In [None]:
%load_ext autoreload
%autoreload 2
import numpy as np
import matplotlib.pyplot as plt
import torch
from torch import vmap
from torch.func import jacfwd

# Welcome to Caustics!

In this introduction, we will showcase some of the features and design principles of Caustics. We will see
1. How to get started from one of our pre-built `Simulator`

2. Visualization of the `Simulator` graph (DAG of `caustics` modules)

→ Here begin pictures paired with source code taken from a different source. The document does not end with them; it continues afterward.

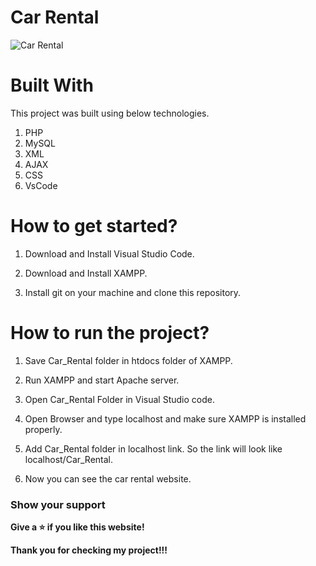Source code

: # Car Rental

![Car Rental](https://user-images.githubusercontent.com/79240706/129894407-56227993-fd23-4445-aa29-601ab5def838.PNG)

# Built With

This project was built using below technologies.

1. PHP
2. MySQL
3. XML
4. AJAX
5. CSS
6. VsCode

# How to get started?
1. Download and Install Visual Studio Code.

2. Download and Install XAMPP.

3. Install git on your machine and clone this repository.

# How to run the project?

1. Save Car_Rental folder in htdocs folder of XAMPP.

2. Run XAMPP and start Apache server.

3. Open Car_Rental Folder in Visual Studio code. 

4. Open Browser and type localhost and make sure XAMPP is installed properly.

5. Add Car_Rental folder in localhost link. So the link will look like localhost/Car_Rental.

6. Now you can see the car rental website.


### Show your support

**Give a ⭐ if you like this website!**

**Thank you for checking my project!!!**

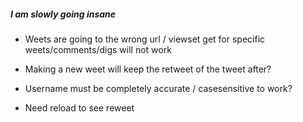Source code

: ##### I am slowly going insane #####

- Weets are going to the wrong url / viewset get for specific weets/comments/digs will not work

- Making a new weet will keep the retweet of the tweet after?

- Username must be completely accurate / casesensitive to work?

- Need reload to see reweet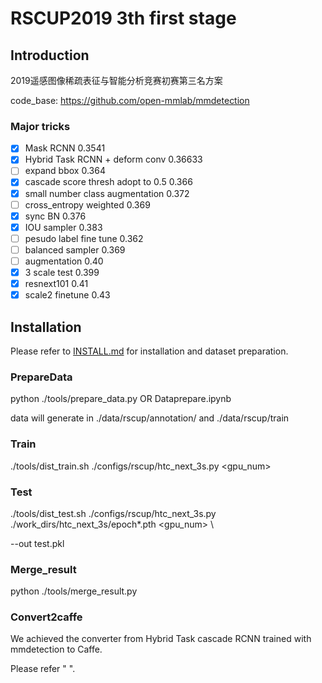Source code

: 
# RSCUP2019 3th first stage

## Introduction

2019遥感图像稀疏表征与智能分析竞赛初赛第三名方案

code_base: <https://github.com/open-mmlab/mmdetection>

### Major tricks

- [x] Mask RCNN  0.3541
- [x] Hybrid Task RCNN + deform conv   0.36633
- [ ] expand bbox 0.364
- [x] cascade score thresh adopt to 0.5 0.366
- [x] small number class augmentation 0.372
- [ ] cross_entropy weighted  0.369 
- [x] sync BN 0.376
- [x] IOU sampler 0.383
- [ ] pesudo label fine tune 0.362
- [ ] balanced sampler 0.369
- [ ] augmentation 0.40
- [x] 3 scale test 0.399
- [x] resnext101 0.41
- [x] scale2  finetune 0.43

## Installation

Please refer to [INSTALL.md](INSTALL.md) for installation and dataset preparation.

### PrepareData

python ./tools/prepare_data.py OR Dataprepare.ipynb

data will generate in ./data/rscup/annotation/ and ./data/rscup/train

### Train

./tools/dist_train.sh  ./configs/rscup/htc_next_3s.py  <gpu_num>

### Test

./tools/dist_test.sh  ./configs/rscup/htc_next_3s.py  ./work_dirs/htc_next_3s/epoch*.pth  <gpu_num> \

--out  test.pkl

### Merge_result

python ./tools/merge_result.py



###  Convert2caffe

We achieved the converter from Hybrid Task cascade RCNN trained with mmdetection to Caffe. 

Please refer "  ".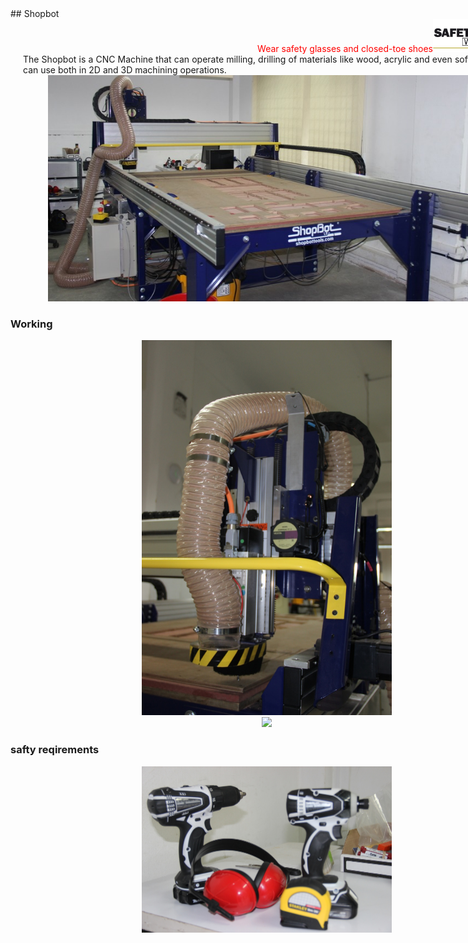 <div style="width:800px; margin:0 auto;">
## Shopbot

<div align="right" style="margin-right:3%"><font color="red">Wear safety glasses and closed-toe shoes</font><right><img src="img/shopbot/safety.png" width= "100"/></right>
</div>

<div align="justify" style="margin-left:2.5%" style="margin-right:3%">
The Shopbot is a CNC Machine that can operate milling, drilling of materials like wood, acrylic and even soft metals. it can use both in 2D and 3D machining operations.

<center><img src="img/shopbot/1.JPG" width= "700"/></center>


</div>

### Working
<div align="justify" style="margin-left:2.5%" style="margin-right:3%">


<center><img src="img/shopbot/3.JPG" width= "400"/></center>


<center><img src="img/shopbot/5.JPG" width= "400"/></center>
</div>

### safty reqirements
<div align="justify" style="margin-left:2.5%" style="margin-right:3%">


<center><img src="img/shopbot/4.JPG" width= "400"/></center>
</div>

</div>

3. Distinction between **Static** and **Dynamic** parameters

4. How to create a a **batch** of simulations

5. Semantic structure of the Simulator input
6. Taking gradient w.r.t. to parameters with `Pytorch` autodiff functionalities
7. Swapping in flexible modules like the `Pixelated` representation for more advanced usage
8. How to create your own Simulator

## Getting started with the `LensSource` Simulator

For this first introduction, we use the simplest modules in caustics for the lens and source, namely the `SIE` and the `Sersic` modules. We also assume a `FlatLambdaCDM` cosmology. 

In [None]:
from caustics import LensSource, SIE, Sersic, FlatLambdaCDM

# Define parameters of the camera pixel grid
pixelscale = 0.04  # arcsec/pixel
pixels = 100

# Instantiate modules for the simulator
cosmo = FlatLambdaCDM(name="cosmo")
lens = SIE(cosmology=cosmo, name="lens")
source = Sersic(name="source")
simulator = LensSource(lens, source, pixelscale=pixelscale, pixels_x=pixels)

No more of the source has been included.